TASK ITEM
Starting at the top of the entries below, set down each line exactly as written, and stop after the line containing "- Suggest Recent".

━━━━━━━━

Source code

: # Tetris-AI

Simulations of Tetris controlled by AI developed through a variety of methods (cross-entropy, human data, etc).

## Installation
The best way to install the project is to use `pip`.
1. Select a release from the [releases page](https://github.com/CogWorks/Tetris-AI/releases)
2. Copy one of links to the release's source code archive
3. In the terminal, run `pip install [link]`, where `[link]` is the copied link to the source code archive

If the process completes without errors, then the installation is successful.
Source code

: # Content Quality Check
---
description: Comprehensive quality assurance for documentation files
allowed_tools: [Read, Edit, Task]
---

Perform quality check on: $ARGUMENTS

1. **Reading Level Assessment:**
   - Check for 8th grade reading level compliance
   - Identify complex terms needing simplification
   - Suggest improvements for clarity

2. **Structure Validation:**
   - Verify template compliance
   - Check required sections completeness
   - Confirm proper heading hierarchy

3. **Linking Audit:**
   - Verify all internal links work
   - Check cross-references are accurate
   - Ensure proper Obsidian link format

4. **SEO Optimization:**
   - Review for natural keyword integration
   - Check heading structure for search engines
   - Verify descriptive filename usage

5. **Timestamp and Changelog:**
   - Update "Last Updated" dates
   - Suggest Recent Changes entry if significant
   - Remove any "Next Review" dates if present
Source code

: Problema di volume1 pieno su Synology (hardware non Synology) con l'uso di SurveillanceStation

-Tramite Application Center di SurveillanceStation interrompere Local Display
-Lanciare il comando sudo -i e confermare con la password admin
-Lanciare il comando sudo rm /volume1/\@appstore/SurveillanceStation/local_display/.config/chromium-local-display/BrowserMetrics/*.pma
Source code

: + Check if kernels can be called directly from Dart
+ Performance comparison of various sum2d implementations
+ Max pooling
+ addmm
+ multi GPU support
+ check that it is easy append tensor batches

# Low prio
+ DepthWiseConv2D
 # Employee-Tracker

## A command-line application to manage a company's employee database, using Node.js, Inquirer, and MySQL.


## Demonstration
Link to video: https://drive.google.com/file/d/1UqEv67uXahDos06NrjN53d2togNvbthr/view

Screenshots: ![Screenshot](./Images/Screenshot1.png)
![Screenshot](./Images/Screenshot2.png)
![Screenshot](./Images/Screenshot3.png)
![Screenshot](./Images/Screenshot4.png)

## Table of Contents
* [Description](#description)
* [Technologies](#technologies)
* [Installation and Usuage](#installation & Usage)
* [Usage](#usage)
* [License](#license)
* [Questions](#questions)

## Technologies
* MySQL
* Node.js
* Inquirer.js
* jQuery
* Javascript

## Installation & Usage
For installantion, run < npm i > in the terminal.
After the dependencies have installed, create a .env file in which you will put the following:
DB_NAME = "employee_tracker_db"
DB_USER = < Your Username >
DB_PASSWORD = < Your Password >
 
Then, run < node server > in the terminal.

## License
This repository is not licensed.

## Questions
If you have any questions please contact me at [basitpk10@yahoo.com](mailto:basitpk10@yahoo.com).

━━━━━━━━

TASK ANSWER
Source code

: # Tetris-AI

Simulations of Tetris controlled by AI developed through a variety of methods (cross-entropy, human data, etc).

## Installation
The best way to install the project is to use `pip`.
1. Select a release from the [releases page](https://github.com/CogWorks/Tetris-AI/releases)
2. Copy one of links to the release's source code archive
3. In the terminal, run `pip install [link]`, where `[link]` is the copied link to the source code archive

If the process completes without errors, then the installation is successful.
Source code

: # Content Quality Check
---
description: Comprehensive quality assurance for documentation files
allowed_tools: [Read, Edit, Task]
---

Perform quality check on: $ARGUMENTS

1. **Reading Level Assessment:**
   - Check for 8th grade reading level compliance
   - Identify complex terms needing simplification
   - Suggest improvements for clarity

2. **Structure Validation:**
   - Verify template compliance
   - Check required sections completeness
   - Confirm proper heading hierarchy

3. **Linking Audit:**
   - Verify all internal links work
   - Check cross-references are accurate
   - Ensure proper Obsidian link format

4. **SEO Optimization:**
   - Review for natural keyword integration
   - Check heading structure for search engines
   - Verify descriptive filename usage

5. **Timestamp and Changelog:**
   - Update "Last Updated" dates
   - Suggest Recent Changes entry if significant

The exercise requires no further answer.